[Opening Records shown section]

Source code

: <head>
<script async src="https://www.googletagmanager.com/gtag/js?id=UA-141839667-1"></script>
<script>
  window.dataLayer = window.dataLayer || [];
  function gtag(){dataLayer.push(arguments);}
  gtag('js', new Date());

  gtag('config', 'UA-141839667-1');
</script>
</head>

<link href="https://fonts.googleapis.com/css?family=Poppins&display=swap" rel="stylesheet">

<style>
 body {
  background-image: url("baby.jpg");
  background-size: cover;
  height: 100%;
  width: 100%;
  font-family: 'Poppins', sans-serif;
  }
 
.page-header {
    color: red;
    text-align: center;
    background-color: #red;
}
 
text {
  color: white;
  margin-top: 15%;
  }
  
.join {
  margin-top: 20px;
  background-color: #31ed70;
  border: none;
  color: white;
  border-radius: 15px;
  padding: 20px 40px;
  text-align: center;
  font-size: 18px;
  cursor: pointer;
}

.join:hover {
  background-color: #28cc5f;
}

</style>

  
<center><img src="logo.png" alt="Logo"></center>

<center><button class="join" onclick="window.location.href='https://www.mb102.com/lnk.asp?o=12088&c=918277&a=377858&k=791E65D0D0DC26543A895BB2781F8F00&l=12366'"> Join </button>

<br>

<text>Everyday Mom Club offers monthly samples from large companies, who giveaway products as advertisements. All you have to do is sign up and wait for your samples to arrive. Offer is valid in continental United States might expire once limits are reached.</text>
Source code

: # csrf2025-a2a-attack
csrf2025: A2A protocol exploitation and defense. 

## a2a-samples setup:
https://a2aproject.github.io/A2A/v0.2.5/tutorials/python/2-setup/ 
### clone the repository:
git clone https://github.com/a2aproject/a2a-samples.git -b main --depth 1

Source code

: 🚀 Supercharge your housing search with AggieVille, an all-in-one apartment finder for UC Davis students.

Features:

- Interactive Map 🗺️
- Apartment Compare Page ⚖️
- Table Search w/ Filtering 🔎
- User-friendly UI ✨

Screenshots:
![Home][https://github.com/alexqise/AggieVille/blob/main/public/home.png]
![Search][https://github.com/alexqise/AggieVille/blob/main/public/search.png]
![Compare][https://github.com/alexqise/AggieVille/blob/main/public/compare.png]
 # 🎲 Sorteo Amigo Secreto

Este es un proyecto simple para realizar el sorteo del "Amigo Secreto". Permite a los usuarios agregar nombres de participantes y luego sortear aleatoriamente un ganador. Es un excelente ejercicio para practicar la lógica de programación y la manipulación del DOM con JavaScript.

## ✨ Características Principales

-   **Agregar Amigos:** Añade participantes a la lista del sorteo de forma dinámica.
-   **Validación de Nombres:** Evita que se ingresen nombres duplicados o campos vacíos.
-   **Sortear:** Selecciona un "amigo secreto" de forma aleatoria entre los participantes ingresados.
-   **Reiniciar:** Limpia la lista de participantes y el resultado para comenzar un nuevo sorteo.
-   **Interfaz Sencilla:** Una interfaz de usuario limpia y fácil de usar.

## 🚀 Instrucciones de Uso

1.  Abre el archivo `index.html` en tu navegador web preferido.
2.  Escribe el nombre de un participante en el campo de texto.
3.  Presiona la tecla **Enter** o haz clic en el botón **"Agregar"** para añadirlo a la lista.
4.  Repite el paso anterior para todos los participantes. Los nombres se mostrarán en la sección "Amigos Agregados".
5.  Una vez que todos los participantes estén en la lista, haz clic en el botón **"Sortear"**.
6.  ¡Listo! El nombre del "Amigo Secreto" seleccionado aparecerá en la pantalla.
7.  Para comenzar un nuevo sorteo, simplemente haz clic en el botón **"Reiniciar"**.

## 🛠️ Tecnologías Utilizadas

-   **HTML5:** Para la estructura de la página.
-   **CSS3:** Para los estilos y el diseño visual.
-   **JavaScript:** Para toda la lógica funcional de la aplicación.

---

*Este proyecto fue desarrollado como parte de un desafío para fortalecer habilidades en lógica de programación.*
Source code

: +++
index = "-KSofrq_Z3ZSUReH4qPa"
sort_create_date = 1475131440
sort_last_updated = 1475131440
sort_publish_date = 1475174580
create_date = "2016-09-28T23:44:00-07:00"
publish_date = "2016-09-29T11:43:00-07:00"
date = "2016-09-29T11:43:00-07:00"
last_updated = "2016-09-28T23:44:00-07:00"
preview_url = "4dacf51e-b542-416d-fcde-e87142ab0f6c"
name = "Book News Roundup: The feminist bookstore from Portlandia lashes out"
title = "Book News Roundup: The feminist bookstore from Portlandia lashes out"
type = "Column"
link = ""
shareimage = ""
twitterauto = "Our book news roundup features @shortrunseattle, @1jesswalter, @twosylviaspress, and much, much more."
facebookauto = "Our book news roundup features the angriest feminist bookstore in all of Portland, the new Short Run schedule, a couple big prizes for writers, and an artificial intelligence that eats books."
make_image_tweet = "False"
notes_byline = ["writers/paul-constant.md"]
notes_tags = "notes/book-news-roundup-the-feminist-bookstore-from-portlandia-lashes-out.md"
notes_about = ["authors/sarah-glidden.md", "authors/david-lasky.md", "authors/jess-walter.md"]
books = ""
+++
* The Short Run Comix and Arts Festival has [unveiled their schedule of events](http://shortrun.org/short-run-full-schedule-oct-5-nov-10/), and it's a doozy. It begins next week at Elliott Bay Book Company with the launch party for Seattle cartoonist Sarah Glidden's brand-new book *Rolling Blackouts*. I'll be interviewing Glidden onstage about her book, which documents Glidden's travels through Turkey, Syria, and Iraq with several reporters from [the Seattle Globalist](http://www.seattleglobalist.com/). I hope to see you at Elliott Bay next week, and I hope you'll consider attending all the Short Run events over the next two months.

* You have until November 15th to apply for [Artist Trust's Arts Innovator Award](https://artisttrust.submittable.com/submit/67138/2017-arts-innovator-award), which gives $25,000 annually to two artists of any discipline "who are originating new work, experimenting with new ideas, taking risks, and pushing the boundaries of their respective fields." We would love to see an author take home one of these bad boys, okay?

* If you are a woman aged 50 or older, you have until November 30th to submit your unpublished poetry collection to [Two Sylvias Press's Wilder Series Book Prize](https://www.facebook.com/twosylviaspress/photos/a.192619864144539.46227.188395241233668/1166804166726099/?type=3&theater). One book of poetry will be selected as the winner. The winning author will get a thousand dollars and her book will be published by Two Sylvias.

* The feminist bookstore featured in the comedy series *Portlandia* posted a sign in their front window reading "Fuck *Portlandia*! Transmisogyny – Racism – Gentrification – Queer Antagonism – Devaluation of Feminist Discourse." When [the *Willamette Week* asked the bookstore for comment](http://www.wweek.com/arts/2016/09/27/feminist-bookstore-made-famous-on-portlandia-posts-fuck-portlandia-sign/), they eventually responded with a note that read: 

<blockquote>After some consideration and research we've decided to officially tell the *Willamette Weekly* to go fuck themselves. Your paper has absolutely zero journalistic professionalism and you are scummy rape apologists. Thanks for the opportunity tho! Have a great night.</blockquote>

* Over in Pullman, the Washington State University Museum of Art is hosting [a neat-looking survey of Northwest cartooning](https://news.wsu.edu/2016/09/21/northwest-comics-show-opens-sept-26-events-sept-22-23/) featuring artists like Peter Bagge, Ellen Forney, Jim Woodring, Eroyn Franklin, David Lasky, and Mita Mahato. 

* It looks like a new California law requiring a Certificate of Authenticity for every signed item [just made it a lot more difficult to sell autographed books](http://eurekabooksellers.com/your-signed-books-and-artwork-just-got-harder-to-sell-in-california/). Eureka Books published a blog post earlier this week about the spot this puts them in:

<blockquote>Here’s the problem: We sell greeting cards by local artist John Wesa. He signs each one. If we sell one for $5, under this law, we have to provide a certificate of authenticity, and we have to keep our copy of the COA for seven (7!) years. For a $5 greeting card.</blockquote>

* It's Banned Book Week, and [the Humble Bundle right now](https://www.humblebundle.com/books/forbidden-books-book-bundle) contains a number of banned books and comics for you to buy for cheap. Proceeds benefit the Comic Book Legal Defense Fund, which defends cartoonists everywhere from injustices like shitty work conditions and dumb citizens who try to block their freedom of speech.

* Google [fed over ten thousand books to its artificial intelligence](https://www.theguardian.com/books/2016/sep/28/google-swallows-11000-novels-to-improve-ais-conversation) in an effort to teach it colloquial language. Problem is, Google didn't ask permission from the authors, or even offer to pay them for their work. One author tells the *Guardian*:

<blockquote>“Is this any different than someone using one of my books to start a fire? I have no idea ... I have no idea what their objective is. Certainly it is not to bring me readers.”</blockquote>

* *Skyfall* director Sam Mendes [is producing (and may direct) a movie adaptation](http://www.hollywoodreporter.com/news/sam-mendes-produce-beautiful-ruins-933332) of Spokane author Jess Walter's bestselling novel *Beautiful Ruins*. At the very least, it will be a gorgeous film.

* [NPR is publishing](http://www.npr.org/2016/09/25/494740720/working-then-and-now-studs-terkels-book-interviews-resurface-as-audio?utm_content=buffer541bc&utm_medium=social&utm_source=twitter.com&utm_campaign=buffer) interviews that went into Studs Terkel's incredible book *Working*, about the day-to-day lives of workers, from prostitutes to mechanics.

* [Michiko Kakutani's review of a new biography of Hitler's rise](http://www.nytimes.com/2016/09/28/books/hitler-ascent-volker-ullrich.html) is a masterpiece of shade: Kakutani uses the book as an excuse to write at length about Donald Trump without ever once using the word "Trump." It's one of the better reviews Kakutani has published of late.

[Closing Records shown section]

* _Assigned task_: Set aside each line above that includes the string "like" and report it.

* _Solution to this task_:
* Over in Pullman, the Washington State University Museum of Art is hosting [a neat-looking survey of Northwest cartooning](https://news.wsu.edu/2016/09/21/northwest-comics-show-opens-sept-26-events-sept-22-23/) featuring artists like Peter Bagge, Ellen Forney, Jim Woodring, Eroyn Franklin, David Lasky, and Mita Mahato. 
* It looks like a new California law requiring a Certificate of Authenticity for every signed item [just made it a lot more difficult to sell autographed books](http://eurekabooksellers.com/your-signed-books-and-artwork-just-got-harder-to-sell-in-california/). Eureka Books published a blog post earlier this week about the spot this puts them in:
* It's Banned Book Week, and [the Humble Bundle right now](https://www.humblebundle.com/books/forbidden-books-book-bundle) contains a number of banned books and comics for you to buy for cheap. Proceeds benefit the Comic Book Legal Defense Fund, which defends cartoonists everywhere from injustices like shitty work conditions and dumb citizens who try to block their freedom of speech.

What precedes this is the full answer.